# Windows 7 Student Discount



## mangofresh (Mar 2, 2012)

I'm a college student right now and my money is gone from the computer i built recently and I've been trying to find windows 7 cheaper than regular price. apparantly my school only gives discounts on "upgrades" only. I need the full version and I can't afford $200 right now. Anyone know where it might be cheaper or maybe want to sell me a cd key or anything? $200 just isn't an option right now. I have my computer built and made a thread on a new computer build last week or so. The reason I didn't buy a software is because my friend a IS major said he could maybe get one because their majors get them for free but it didn't pull through and I have a sitting built computer with no OS. If anyone could help me i'd appreciate it.


----------



## Hyper-Threaded (Mar 2, 2012)

You could try Linux from a distributor like ubuntu, all you need is a blank CD and to borrow a computer.  

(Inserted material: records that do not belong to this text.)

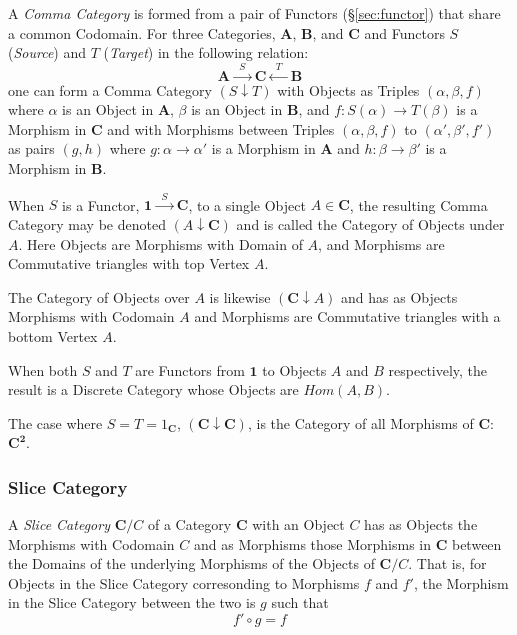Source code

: A \emph{Comma Category} is formed from a pair of Functors
(\S\ref{sec:functor}) that share a common Codomain. For three
Categories, $\mathbf{A}$, $\mathbf{B}$, and $\mathbf{C}$ and Functors
$S$ (\emph{Source}) and $T$ (\emph{Target}) in the following relation:
\[
  \mathbf{A} \xrightarrow{\;\; S\;\;} \mathbf{C} \xleftarrow{\;\;
    T\;\;} \mathbf{B}
\]
one can form a Comma Category $(S \downarrow T)$ with Objects as
Triples $(\alpha, \beta, f)$ where $\alpha$ is an Object in
$\mathbf{A}$, $\beta$ is an Object in $\mathbf{B}$, and $f : S(\alpha)
\rightarrow T(\beta)$ is a Morphism in $\mathbf{C}$ and with Morphisms
between Triples $(\alpha, \beta, f)$ to $(\alpha', \beta', f')$ as
pairs $(g,h)$ where $g : \alpha \rightarrow \alpha'$ is a Morphism in
$\mathbf{A}$ and $h : \beta \rightarrow \beta'$ is a Morphism in
$\mathbf{B}$.

When $S$ is a Functor, $\mathbf{1} \xrightarrow{\;\;S\;\;}
\mathbf{C}$, to a single Object $A \in \mathbf{C}$, the resulting
Comma Category may be denoted $(A \downarrow \mathbf{C})$ and is
called the Category of Objects under $A$. Here Objects are Morphisms
with Domain of $A$, and Morphisms are Commutative triangles with top
Vertex $A$.

The Category of Objects over $A$ is likewise $(\mathbf{C} \downarrow
A)$ and has as Objects Morphisms with Codomain $A$ and Morphisms are
Commutative triangles with a bottom Vertex $A$.

When both $S$ and $T$ are Functors from $\mathbf{1}$ to Objects $A$
and $B$ respectively, the result is a Discrete Category whose Objects
are $Hom(A,B)$.

The case where $S = T = 1_\mathbf{C}$, $(\mathbf{C} \downarrow
\mathbf{C})$, is the Category of all Morphisms of $\mathbf{C}$:
$\mathbf{C}^\mathbf{2}$.



\subsubsection{Slice Category}\label{sec:slice_category}

A \emph{Slice Category} $\mathbf{C}/C$ of a Category $\mathbf{C}$ with
an Object $C$ has as Objects the Morphisms with Codomain $C$ and as
Morphisms those Morphisms in $\mathbf{C}$ between the Domains of the
underlying Morphisms of the Objects of $\mathbf{C}/C$. That is, for
Objects in the Slice Category corresonding to Morphisms $f$ and $f'$,
the Morphism in the Slice Category between the two is $g$ such that
\[
  f' \circ g = f
\]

EDIT- put windows DOS on it then say you need an "upgrade" lol


----------



## jamesd1981 (Mar 2, 2012)

You can get 2nd had copies of windows 7 pretty cheap now, or another option is download the windows 8 consumer preview, it should run until windows 8 is officially released at the end of the year.


----------



## mangofresh (Mar 2, 2012)

jamesd1981 said:


> You can get 2nd had copies of windows 7 pretty cheap now, or another option is download the windows 8 consumer preview, it should run until windows 8 is officially released at the end of the year.



2nd hand copies? where at?


----------



## cabinfever1977 (Mar 3, 2012)

2nd hand copies would be on e-bay, but if i was you go to microsoft downlaods and downlaod the windows 8 beta,its good for a whole year,and can be kinda made to look like windows 7

windows 8 beta thats good for a year atleast:
http://windows.microsoft.com/en-US/windows-8/iso

downlaod it,pop it on a (atleast 4GB)usb thumb drive and install


----------



## Junglist0682 (Mar 3, 2012)

What's wrong with a disc from newegg for $100?


----------



## cabinfever1977 (Mar 3, 2012)

^ thats also a option,newegg has some good deals


----------



## Junglist0682 (Mar 3, 2012)

cabinfever1977 said:


> ^ thats also a option,newegg has some good deals



:good:

I understand he can't cough up $200.00 atm, but yeah... I would say check out newegg 

+1 cabinfever1977


----------



## mangofresh (Mar 3, 2012)

Junglist0682 said:


> What's wrong with a disc from newegg for $100?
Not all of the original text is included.